Bai Tianhui, antiguo gerente general de China Huarong International Holdings, fue ejecutado este martes tras ser declarado culpable de aceptar sobornos por un total de 1.100 millones de yuanes (unos 133 millones de euros). Este caso se enmarca en la continuada ofensiva anticorrupción que Pekín mantiene sobre el sector financiero y la administración pública.
Bai, quien dirigió Huarong, una filial del grupo estatal China Huarong Asset Management, fue sentenciado a muerte en mayo de 2024 por un tribunal chino que estableció que utilizó su posición para facilitar favores financieros a cambio de comisiones millonarias. Su ejecución cierra un proceso que ilustra la evolución de la empresa, que pasó de gestionar créditos problemáticos de pequeños bancos a convertirse en un complejo conglomerado financiero con prácticas poco transparentes.
Este caso remite al de Lai Xiaomin, ex presidente de Huarong, ejecutado en 2021 por malversar fondos públicos y aceptar sobornos por 1.790 millones de yuanes (217 millones de euros), uno de los mayores escándalos corporativos recientes en China.
En los últimos años, varios altos responsables del sector financiero han recibido penas capitales. Este mismo año, tanto el expresidente del Bank of China como el ex vicepresidente del Banco Industrial y Comercial de China (ICBC) fueron sentenciados a muerte por corrupción millonaria. La campaña anticorrupción china ha afectado a más de cinco millones de personas, incluyendo a cerca de un millón y medio de funcionarios, con el propósito de reforzar el control del Partido Comunista sobre el poder político y económico.

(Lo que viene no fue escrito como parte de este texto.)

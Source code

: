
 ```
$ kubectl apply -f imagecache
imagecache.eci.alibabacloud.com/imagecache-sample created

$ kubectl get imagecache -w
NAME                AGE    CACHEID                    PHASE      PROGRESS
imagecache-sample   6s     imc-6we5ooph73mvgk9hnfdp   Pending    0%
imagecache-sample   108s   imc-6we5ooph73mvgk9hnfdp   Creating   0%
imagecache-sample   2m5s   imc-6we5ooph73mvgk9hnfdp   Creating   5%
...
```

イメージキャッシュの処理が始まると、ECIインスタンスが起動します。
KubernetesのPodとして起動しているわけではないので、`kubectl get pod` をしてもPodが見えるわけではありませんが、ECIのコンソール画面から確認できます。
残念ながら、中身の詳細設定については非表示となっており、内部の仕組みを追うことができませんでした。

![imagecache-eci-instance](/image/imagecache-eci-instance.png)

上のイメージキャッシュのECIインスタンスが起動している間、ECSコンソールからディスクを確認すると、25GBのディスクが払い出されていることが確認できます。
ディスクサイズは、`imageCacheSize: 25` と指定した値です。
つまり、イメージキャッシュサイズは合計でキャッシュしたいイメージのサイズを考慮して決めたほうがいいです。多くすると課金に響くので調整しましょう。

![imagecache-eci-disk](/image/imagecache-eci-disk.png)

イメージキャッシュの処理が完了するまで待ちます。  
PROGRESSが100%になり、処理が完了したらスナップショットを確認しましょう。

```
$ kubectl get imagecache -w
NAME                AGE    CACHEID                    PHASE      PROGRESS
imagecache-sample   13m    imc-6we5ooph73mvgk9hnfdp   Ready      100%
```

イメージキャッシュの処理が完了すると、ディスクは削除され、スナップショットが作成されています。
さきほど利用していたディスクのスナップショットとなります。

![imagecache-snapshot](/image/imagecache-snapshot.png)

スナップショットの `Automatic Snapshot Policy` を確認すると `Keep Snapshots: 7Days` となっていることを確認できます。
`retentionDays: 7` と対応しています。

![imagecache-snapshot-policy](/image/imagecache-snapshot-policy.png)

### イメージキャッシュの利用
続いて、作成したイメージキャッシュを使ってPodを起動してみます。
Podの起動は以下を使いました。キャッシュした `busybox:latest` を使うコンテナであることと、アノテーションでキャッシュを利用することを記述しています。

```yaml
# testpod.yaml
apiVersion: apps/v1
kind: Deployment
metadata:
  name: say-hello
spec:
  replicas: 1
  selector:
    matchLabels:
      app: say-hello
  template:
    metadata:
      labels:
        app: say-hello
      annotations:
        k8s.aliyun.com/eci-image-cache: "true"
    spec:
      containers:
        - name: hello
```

China mantiene la pena de muerte para delitos graves como corrupción y tráfico de drogas, con un número de ejecuciones que supera al resto del mundo sumado, según Amnistía Internacional. Todas las ejecuciones requieren la revisión del Tribunal Supremo y la fijación de la fecha de su aplicación, que puede efectuarse mediante inyección letal o fusilamiento.